My week of featuring new, and often experimental, features in Chrome OS 88 continues, showing how to view your Chromebook’s usage of memory, CPU, and battery. This follows earlier posts explaining the new screen recording and Google Nest display-like screensaver features.
Before I show how to use the new device diagnostics feature, I should note that it is experimental and still a work in progress.
If you use the Cog System Info Viewer extension, like I do, for monitoring device performance, you might not want to remove it just yet. And if your Chromebook doesn’t support Chrome OS 88, Cog is a great tool that you can use to see system resource usage.
Assuming you’re not in that latter category, simply browse to chrome://flags#
diagnostics-app
. Next, enable the experimental feature.

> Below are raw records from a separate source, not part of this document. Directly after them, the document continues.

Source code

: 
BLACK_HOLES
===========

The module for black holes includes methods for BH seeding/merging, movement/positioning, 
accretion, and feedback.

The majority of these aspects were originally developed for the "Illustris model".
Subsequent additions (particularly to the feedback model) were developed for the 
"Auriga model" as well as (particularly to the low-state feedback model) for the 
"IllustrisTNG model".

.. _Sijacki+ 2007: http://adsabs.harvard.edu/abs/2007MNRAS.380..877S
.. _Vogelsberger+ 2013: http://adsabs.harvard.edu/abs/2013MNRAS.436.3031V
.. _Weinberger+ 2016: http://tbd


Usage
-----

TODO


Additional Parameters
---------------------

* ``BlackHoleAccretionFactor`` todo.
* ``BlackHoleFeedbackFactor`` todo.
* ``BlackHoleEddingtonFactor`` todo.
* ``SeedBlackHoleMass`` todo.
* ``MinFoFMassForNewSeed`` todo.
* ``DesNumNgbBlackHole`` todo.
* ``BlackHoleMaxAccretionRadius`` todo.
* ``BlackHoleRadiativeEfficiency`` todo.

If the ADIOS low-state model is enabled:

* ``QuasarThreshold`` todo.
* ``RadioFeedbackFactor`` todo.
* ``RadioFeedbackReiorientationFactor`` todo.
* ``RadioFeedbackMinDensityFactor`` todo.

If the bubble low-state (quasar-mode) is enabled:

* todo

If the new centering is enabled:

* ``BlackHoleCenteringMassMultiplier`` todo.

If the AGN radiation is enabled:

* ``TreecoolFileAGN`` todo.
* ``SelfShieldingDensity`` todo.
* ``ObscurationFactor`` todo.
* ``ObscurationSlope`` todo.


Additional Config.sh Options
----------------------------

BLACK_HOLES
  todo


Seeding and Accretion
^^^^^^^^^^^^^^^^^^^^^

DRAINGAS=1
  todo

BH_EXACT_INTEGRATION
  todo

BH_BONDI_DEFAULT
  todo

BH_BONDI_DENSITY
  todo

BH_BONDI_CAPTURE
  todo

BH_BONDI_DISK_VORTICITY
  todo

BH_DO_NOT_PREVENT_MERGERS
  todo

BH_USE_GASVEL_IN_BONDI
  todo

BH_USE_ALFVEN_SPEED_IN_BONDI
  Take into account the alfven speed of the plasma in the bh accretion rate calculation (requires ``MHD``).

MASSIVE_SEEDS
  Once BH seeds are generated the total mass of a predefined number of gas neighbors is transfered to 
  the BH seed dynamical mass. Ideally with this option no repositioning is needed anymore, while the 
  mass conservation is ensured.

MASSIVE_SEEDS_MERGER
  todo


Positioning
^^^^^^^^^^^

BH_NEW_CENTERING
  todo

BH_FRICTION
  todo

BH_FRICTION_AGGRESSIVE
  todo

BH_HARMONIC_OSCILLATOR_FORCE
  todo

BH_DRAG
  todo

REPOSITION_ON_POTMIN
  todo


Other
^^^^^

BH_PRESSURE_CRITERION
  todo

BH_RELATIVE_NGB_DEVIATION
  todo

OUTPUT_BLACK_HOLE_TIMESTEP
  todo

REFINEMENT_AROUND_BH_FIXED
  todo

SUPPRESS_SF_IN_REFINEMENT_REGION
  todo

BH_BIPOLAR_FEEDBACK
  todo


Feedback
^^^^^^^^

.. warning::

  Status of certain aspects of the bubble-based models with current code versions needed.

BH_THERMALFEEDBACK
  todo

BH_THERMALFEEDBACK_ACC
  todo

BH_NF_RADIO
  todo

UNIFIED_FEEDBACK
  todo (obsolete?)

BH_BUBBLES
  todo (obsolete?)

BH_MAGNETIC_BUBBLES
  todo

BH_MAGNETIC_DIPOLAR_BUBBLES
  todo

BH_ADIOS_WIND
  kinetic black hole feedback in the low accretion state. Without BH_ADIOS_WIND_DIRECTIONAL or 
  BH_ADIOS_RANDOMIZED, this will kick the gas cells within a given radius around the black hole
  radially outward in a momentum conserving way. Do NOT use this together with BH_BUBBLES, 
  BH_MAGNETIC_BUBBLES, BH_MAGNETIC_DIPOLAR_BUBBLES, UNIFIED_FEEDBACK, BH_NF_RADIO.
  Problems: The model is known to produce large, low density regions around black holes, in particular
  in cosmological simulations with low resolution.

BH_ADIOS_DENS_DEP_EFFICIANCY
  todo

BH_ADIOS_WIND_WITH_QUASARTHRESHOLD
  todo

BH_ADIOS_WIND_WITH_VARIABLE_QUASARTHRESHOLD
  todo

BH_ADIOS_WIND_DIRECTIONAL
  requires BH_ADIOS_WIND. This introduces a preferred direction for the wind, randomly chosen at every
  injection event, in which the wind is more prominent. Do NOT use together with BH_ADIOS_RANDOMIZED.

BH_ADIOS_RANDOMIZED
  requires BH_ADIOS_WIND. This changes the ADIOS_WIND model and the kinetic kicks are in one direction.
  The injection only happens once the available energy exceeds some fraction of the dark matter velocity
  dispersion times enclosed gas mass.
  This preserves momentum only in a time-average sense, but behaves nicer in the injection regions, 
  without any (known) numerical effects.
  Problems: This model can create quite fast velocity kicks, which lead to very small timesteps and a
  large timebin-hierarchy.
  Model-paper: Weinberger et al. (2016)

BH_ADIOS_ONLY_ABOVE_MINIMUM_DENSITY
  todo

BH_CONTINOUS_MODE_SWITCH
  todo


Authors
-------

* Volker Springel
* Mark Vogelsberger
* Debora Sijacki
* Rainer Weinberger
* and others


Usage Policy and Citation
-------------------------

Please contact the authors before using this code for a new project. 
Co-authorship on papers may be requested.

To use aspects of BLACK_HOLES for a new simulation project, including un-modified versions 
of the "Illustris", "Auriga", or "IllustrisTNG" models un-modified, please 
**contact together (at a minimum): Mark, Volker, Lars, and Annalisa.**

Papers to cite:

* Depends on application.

You’ll need to restart your Chromebook browser when prompted as well.
After that, just look for the Diagnostics app in your Launcher and fire it up!
You’ll see resource information on your CPU, memory usage, and battery information, including how many battery cycles your device has gone through.
That’s often a handy bit of information when selling a Chromebook as potential buyers want to know how much longevity the battery still has; after a certain number of cycles, the battery will start holding less of a charge.
You’ll also notice some system information at the top of the Diagnostics app, such as the internal firmware name for your device.
You can also see the CPU name, the amount of memory, and the version of Chrome OS. You can find that information from other places too (chrome://system
comes to mind) but having this information front and center is useful.
Note that you can run CPU and memory tests here as well. I ran them on the Lenovo ThinkPad C13 Yoga Chromebook, but there wasn’t much useful output. That could change as Google continues to build out this Diagnostics app for Chromebooks over the coming months.